Da ich Emma nicht den ganzen Tag allein zu Hause lassen wollte, nahm ich sie am Montag einfach mit zur Arbeit.
Sie saß sichtlich ungeduldig in meinem Käfer neben mir, offensichtlich spürte sie, dass etwas Neues auf sie zukommen würde. Auf dem Minengelände angekommen parkte ich mein Auto auf einem reservierten Stellplatz. Nun hatte ich etwa zehn Minuten zu laufen, um zu meiner ´Baustelle`, dem Lokschuppen, zu kommen. Umgeben von bewachsenen Abraumhalden der alten Goldmine war es hier richtig ruhig, ja beinahe idyllisch. Emma war brav hinter mir hergedackelt.
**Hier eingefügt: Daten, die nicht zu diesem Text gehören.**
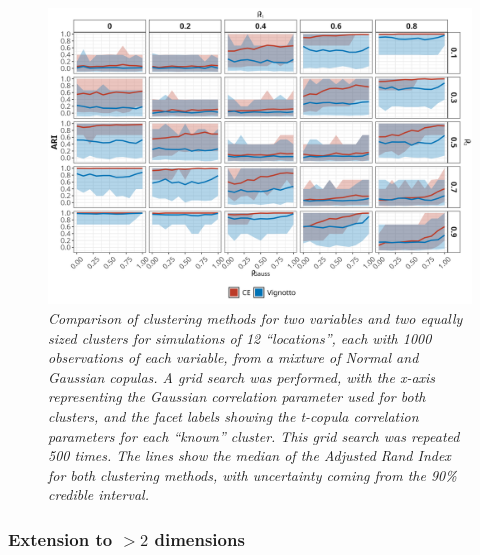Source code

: \documentclass{article}
\numberwithin{equation}{section}
\begin{document}
\begin{figure}[H]
    \centering
    \includegraphics[width = 0.9\linewidth]{plots/sim_01b_ce_vs_vi_dqu_0.9.png}
    \caption{\emph{Comparison of clustering methods for two variables and two equally sized clusters for simulations of 12 ``locations'', each with 1000 observations of each variable, from a mixture of Normal and Gaussian copulas. A grid search was performed,  with the x-axis representing the Gaussian correlation parameter used for both clusters, and the facet labels showing the t-copula correlation parameters for each ``known'' cluster. This grid search was repeated 500 times. The lines show the median of the Adjusted Rand Index for both clustering methods, with uncertainty coming from the 90\% credible interval.}} %
    \label{fig:01_ce_vs_vi}
\end{figure}


\subsubsection{Extension to $>2$ dimensions} \label{subsubsec:sim_extension}

\end{document}
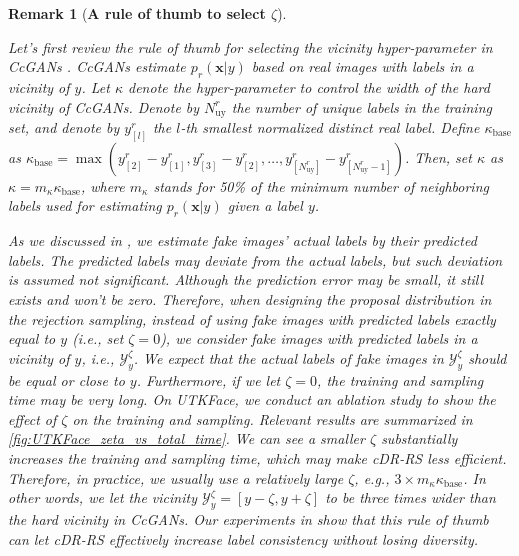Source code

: \documentclass[final,12pt, 3p,times]{elsarticle}
\newtheorem{remark}{Remark}
\begin{document}
\begin{remark}[\textbf{A rule of thumb to select $\zeta$}]\label{rmk:rule_of_thumb_for_zeta}
    {\color{black}
    
    Let's first review the rule of thumb for selecting the vicinity hyper-parameter in CcGANs \cite{ding2021ccgan, ding2020continuous}. CcGANs estimate $p_r(\bm{x}|y)$ based on real images with labels in a vicinity of $y$. Let $\kappa$ denote the hyper-parameter to control the width of the hard vicinity of CcGANs. Denote by $N^r_{\text{uy}}$ the number of unique labels in the training set, and denote by $y^r_{[l]}$ the $l$-th smallest normalized distinct real label. Define $\kappa_{\text{base}}$ as $\kappa_{\text{base}}=\max\left(y^r_{[2]}-y^r_{[1]},  y^r_{[3]}-y^r_{[2]}, \dots,  y^r_{[N^r_{\text{uy}}]}-y^r_{[N^r_{\text{uy}}-1]} \right)$. Then, \cite{ding2021ccgan, ding2020continuous} set $\kappa$ as $\kappa=m_{\kappa}\kappa_{\text{base}}$, where $m_{\kappa}$ stands for 50\% of the minimum number of neighboring labels used for estimating $p_r(\bm{x}|y)$ given a label $y$. 
    
    As we discussed in , we estimate fake images' actual labels by their predicted labels. The predicted labels may deviate from the actual labels, but such deviation is assumed not significant. Although the prediction error may be small, it still exists and won't be zero. Therefore, when designing the proposal distribution in the rejection sampling, instead of using fake images with predicted labels exactly equal to $y$ (i.e., set $\zeta=0$), we consider fake images with predicted labels in a vicinity of $y$, i.e., $\mathcal{Y}_y^\zeta$. We expect that the actual labels of fake images in $\mathcal{Y}_y^\zeta$ should be equal or close to $y$. Furthermore, if we let $\zeta=0$, the training and sampling time may be very long. On UTKFace, we conduct an ablation study to show the effect of $\zeta$ on the training and sampling. Relevant results are summarized in \cref{fig:UTKFace_zeta_vs_total_time}. We can see a smaller $\zeta$ substantially increases the training and sampling time, which may make cDR-RS less efficient. Therefore, in practice, we usually use a relatively large $\zeta$, e.g., $3\times m_{\kappa}\kappa_{\text{base}}$. In other words, we let the vicinity $\mathcal{Y}_y^{\zeta}=[y-\zeta, y+\zeta]$ to be three times wider than the hard vicinity in CcGANs. Our experiments in  show that this rule of thumb can let cDR-RS effectively increase label consistency without losing diversity.
    
}
\end{remark}
\end{document}
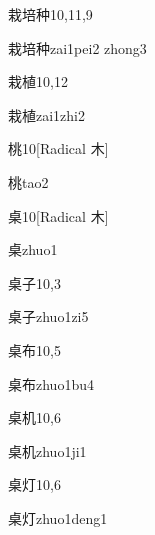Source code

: \begin{entry}{栽培种}{10,11,9}
  \begin{phonetics}{栽培种}{zai1pei2 zhong3}
  \end{phonetics}
\end{entry}

\begin{entry}{栽植}{10,12}
  \begin{phonetics}{栽植}{zai1zhi2}
  \end{phonetics}
\end{entry}

\begin{entry}{桃}{10}[Radical 木]
  \begin{phonetics}{桃}{tao2}
  \end{phonetics}
\end{entry}

\begin{entry}{桌}{10}[Radical 木]
  \begin{phonetics}{桌}{zhuo1}
  \end{phonetics}
\end{entry}

\begin{entry}{桌子}{10,3}
  \begin{phonetics}{桌子}{zhuo1zi5}
  \end{phonetics}
\end{entry}

\begin{entry}{桌布}{10,5}
  \begin{phonetics}{桌布}{zhuo1bu4}
  \end{phonetics}
\end{entry}

\begin{entry}{桌机}{10,6}
  \begin{phonetics}{桌机}{zhuo1ji1}
  \end{phonetics}
\end{entry}

\begin{entry}{桌灯}{10,6}
  \begin{phonetics}{桌灯}{zhuo1deng1}
  \end{phonetics}
\end{entry}

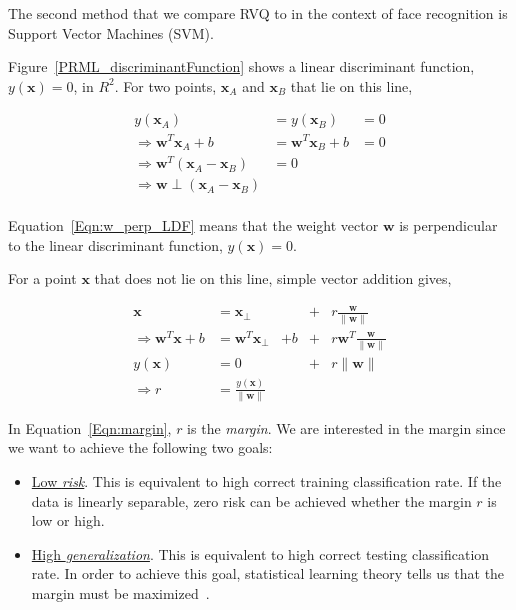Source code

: \begin{Body}
The second method that we compare RVQ to in the context of face recognition is Support Vector Machines (SVM).  

Figure~\ref{PRML_discriminantFunction} shows a linear discriminant function, $y(\mathbf{x})=0$, in $R^2$.  For two points, $\mathbf{x}_A$ and $\mathbf{x}_B$ that lie on this line,

\begin{equation}
\begin{array}{lll}
y(\textbf{x}_A)					&=		y(\textbf{x}_B)					&=0\\
\Rightarrow \mathbf{w}^T\mathbf{x}_A+b	&=		\mathbf{w}^T\mathbf{x}_B+b	&=0\\
\Rightarrow \mathbf{w}^T(\mathbf{x}_A-\mathbf{x}_B)			&=0\\
\Rightarrow \mathbf{w} \perp (\mathbf{x}_A-\mathbf{x}_B)\\
\end{array}
\label{Eqn:w_perp_LDF}
\end{equation}

Equation~\ref{Eqn:w_perp_LDF} means that the weight vector $\mathbf{w}$ is perpendicular to the linear discriminant function, $y(\mathbf{x})=0$.  

For a point $\mathbf{x}$ that does not lie on this line, simple vector addition gives,

\begin{equation}
\begin{array}{clllll}
\mathbf{x}		&=\mathbf{x}_{\perp} &&+ &r\frac{\mathbf{w}}{\|\mathbf{w}\|}\\
\Rightarrow \mathbf{w}^T\mathbf{x} +b		&=\mathbf{w}^T\mathbf{x}_{\perp} &+ b &+ &r \mathbf{w}^T \frac{\mathbf{w}}{\|\mathbf{w}\|}\\
y(\mathbf{x}) &= 0 && + &r\|\mathbf{w}\|\\
\Rightarrow r&=\frac{y(\mathbf{x})}{\|\mathbf{w}\|}
\end{array}
\label{Eqn:margin}
\end{equation}

In Equation~\ref{Eqn:margin}, $r$ is the \emph{margin}.  We are interested in the margin since we want to achieve the following two goals:

\begin{itemize}
\item \underline{Low \emph{risk}}.  This is equivalent to high correct training classification rate.  If the data is linearly separable, zero risk can be achieved whether the margin $r$ is low or high.
\item \underline{High \emph{generalization}}.  This is equivalent to high correct testing classification rate.  In order to achieve this goal, statistical learning theory tells us that the margin must be maximized~\cite{1996_BOOK_PR_DevroyeGyorfiLugosi}.
\end{itemize}


\end{Body}
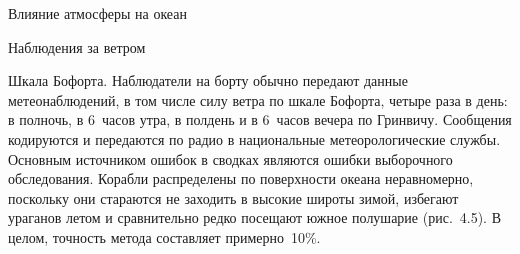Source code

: \begin{chapter}{Влияние атмосферы на океан}
\begin{section}{Наблюдения за ветром}
\begin{paragraph}{Шкала Бофорта.}
Наблюдатели на борту обычно передают данные метеонаблюдений, в том
числе силу ветра по шкале Бофорта, четыре раза в день: в полночь, в
6~часов утра, в полдень и в 6~часов вечера по Гринвичу. Сообщения
кодируются и передаются по радио в национальные метеорологические
службы. Основным источником ошибок в сводках являются ошибки выборочного 
обследования. Корабли распределены по поверхности океана неравномерно, 
поскольку они стараются не заходить в высокие широты зимой, избегают ураганов
летом и сравнительно редко посещают южное полушарие (рис.~4.5). В целом,
точность метода составляет примерно~10\%.
%

\end{paragraph}


\end{section}
\end{chapter}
Mein Arbeitgeber hatte eine Handvoll afrikanischer Mitarbeiter für mich abgestellt. Emma schnüffelte, ließ sich aber nicht anfassen und knurrte bedrohlich. Die Hautfarbe der Menschen war ja auch neu für sie. Es ist allgemein bekannt, dass Hunde von weißen Haltern auf schwarze Menschen losgehen, umgekehrt aber ist es ebenso.
Aus den Augenwinkeln beobachtete ich meine Emma, die häufig Ausflüge unternahm, aber nach zehn Minuten wieder zurück war.
Am nächsten Tag wurden die Ausflüge schon länger, aber Emma kam stets zurück, um sich zu überzeugen, dass ich noch da war. Wenn alles o.k. war, verschwand sie wieder. Es war ja auch ein recht abenteuerliches Umfeld hier auf dem Minengelände.
So ging das nun die ganze Woche, wobei die Abstände, in denen Emma bei mir vorbeischaute, immer größer wurden.
Nach zwei Wochen geschah es zum ersten Mal, dass sie den ganzen Tag verschwunden blieb.